Exercise description - Transcribe the records that follow, keeping every word as it stands.

[Stored items]

________________

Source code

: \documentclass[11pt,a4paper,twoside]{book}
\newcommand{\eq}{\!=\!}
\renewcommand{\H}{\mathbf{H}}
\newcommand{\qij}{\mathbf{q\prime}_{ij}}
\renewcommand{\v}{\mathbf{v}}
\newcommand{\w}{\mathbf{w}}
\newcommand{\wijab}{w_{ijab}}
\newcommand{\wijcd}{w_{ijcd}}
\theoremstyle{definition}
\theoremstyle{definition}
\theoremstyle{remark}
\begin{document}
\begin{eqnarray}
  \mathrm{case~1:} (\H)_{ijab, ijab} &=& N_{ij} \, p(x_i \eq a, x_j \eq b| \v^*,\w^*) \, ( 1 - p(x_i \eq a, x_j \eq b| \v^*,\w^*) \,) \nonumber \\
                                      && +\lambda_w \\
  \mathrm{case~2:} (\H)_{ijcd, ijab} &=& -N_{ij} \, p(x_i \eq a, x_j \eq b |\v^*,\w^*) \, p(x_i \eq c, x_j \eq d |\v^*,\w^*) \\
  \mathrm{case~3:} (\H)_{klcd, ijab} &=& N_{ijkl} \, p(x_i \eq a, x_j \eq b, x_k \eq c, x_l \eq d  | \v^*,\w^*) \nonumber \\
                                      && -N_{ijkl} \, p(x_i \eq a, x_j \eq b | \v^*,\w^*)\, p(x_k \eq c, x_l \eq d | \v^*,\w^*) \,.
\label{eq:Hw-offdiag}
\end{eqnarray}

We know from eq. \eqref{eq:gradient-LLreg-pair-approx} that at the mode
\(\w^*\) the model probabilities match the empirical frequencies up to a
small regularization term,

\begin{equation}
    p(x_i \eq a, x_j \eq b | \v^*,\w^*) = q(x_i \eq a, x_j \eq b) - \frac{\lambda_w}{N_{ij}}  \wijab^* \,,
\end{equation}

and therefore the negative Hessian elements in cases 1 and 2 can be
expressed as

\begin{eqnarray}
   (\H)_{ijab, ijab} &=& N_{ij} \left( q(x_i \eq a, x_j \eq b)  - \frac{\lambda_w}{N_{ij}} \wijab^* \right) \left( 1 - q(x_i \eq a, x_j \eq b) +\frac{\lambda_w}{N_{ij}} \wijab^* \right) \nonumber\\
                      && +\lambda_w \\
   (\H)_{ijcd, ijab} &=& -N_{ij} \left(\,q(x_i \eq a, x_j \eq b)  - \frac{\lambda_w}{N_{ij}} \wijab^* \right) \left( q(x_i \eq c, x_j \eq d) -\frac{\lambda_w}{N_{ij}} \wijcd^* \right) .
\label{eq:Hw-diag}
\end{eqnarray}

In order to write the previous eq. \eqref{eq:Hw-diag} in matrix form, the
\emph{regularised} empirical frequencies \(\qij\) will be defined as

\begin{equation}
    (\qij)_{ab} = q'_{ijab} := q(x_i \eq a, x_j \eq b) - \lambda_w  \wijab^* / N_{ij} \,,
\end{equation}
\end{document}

________________

Result of the task -
Source code

: \documentclass[11pt,a4paper,twoside]{book}
\newcommand{\eq}{\!=\!}
\renewcommand{\H}{\mathbf{H}}
\newcommand{\qij}{\mathbf{q\prime}_{ij}}
\renewcommand{\v}{\mathbf{v}}
\newcommand{\w}{\mathbf{w}}
\newcommand{\wijab}{w_{ijab}}
\newcommand{\wijcd}{w_{ijcd}}
\theoremstyle{definition}
\theoremstyle{definition}
\theoremstyle{remark}
\begin{document}
\begin{eqnarray}
  \mathrm{case~1:} (\H)_{ijab, ijab} &=& N_{ij} \, p(x_i \eq a, x_j \eq b| \v^*,\w^*) \, ( 1 - p(x_i \eq a, x_j \eq b| \v^*,\w^*) \,) \nonumber \\
                                      && +\lambda_w \\
  \mathrm{case~2:} (\H)_{ijcd, ijab} &=& -N_{ij} \, p(x_i \eq a, x_j \eq b |\v^*,\w^*) \, p(x_i \eq c, x_j \eq d |\v^*,\w^*) \\
  \mathrm{case~3:} (\H)_{klcd, ijab} &=& N_{ijkl} \, p(x_i \eq a, x_j \eq b, x_k \eq c, x_l \eq d  | \v^*,\w^*) \nonumber \\
                                      && -N_{ijkl} \, p(x_i \eq a, x_j \eq b | \v^*,\w^*)\, p(x_k \eq c, x_l \eq d | \v^*,\w^*) \,.
\label{eq:Hw-offdiag}
\end{eqnarray}

We know from eq. \eqref{eq:gradient-LLreg-pair-approx} that at the mode
\(\w^*\) the model probabilities match the empirical frequencies up to a
small regularization term,

\begin{equation}
    p(x_i \eq a, x_j \eq b | \v^*,\w^*) = q(x_i \eq a, x_j \eq b) - \frac{\lambda_w}{N_{ij}}  \wijab^* \,,
\end{equation}

and therefore the negative Hessian elements in cases 1 and 2 can be
expressed as

\begin{eqnarray}
   (\H)_{ijab, ijab} &=& N_{ij} \left( q(x_i \eq a, x_j \eq b)  - \frac{\lambda_w}{N_{ij}} \wijab^* \right) \left( 1 - q(x_i \eq a, x_j \eq b) +\frac{\lambda_w}{N_{ij}} \wijab^* \right) \nonumber\\
                      && +\lambda_w \\
   (\H)_{ijcd, ijab} &=& -N_{ij} \left(\,q(x_i \eq a, x_j \eq b)  - \frac{\lambda_w}{N_{ij}} \wijab^* \right) \left( q(x_i \eq c, x_j \eq d) -\frac{\lambda_w}{N_{ij}} \wijcd^* \right) .
\label{eq:Hw-diag}
\end{eqnarray}

In order to write the previous eq. \eqref{eq:Hw-diag} in matrix form, the
\emph{regularised} empirical frequencies \(\qij\) will be defined as

\begin{equation}
    (\qij)_{ab} = q'_{ijab} := q(x_i \eq a, x_j \eq b) - \lambda_w  \wijab^* / N_{ij} \,,
\end{equation}
\end{document}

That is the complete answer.